__Your assignment__.
Count the lines in the records below that contain the word "username", and give only that count.
++++++++
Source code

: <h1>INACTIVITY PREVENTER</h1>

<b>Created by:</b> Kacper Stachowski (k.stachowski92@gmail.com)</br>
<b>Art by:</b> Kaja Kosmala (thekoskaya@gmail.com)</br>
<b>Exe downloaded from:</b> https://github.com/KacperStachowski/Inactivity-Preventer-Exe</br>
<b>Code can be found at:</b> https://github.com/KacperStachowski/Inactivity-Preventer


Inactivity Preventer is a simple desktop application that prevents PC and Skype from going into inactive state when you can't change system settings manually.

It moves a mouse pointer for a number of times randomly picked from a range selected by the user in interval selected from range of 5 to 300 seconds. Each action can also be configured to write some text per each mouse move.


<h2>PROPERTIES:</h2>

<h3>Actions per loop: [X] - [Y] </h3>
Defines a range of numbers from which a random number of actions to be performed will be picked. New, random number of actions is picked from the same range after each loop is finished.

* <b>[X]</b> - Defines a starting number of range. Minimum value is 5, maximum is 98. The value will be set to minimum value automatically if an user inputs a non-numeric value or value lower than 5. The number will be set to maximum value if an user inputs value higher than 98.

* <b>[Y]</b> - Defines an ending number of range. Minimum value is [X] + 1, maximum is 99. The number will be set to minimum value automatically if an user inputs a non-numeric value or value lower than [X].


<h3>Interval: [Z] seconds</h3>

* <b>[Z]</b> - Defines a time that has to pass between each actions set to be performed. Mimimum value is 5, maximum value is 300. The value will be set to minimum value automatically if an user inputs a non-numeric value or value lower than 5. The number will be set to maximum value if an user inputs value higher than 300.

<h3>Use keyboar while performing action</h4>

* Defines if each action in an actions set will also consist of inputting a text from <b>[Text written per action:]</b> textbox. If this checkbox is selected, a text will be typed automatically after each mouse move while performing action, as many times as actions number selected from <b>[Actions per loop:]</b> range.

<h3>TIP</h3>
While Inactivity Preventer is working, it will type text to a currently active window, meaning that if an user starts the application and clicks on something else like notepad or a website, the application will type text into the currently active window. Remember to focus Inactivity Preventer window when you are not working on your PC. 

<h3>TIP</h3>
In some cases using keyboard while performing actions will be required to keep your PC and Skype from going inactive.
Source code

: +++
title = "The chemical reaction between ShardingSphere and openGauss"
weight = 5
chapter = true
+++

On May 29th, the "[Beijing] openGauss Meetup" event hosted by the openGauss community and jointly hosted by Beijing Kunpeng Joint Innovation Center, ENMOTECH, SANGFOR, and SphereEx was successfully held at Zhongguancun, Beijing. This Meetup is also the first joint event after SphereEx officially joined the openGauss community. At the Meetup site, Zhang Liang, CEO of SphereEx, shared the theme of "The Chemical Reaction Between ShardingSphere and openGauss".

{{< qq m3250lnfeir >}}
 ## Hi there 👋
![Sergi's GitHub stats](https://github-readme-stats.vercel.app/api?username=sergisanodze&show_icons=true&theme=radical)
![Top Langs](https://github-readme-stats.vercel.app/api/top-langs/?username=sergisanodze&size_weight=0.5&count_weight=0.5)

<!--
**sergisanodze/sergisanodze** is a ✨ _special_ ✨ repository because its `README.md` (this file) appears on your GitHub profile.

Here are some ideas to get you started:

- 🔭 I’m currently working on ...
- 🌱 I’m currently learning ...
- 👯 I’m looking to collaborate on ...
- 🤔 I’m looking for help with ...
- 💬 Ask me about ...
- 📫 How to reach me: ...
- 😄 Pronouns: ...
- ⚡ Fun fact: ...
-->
++++++++
__Task result__.
2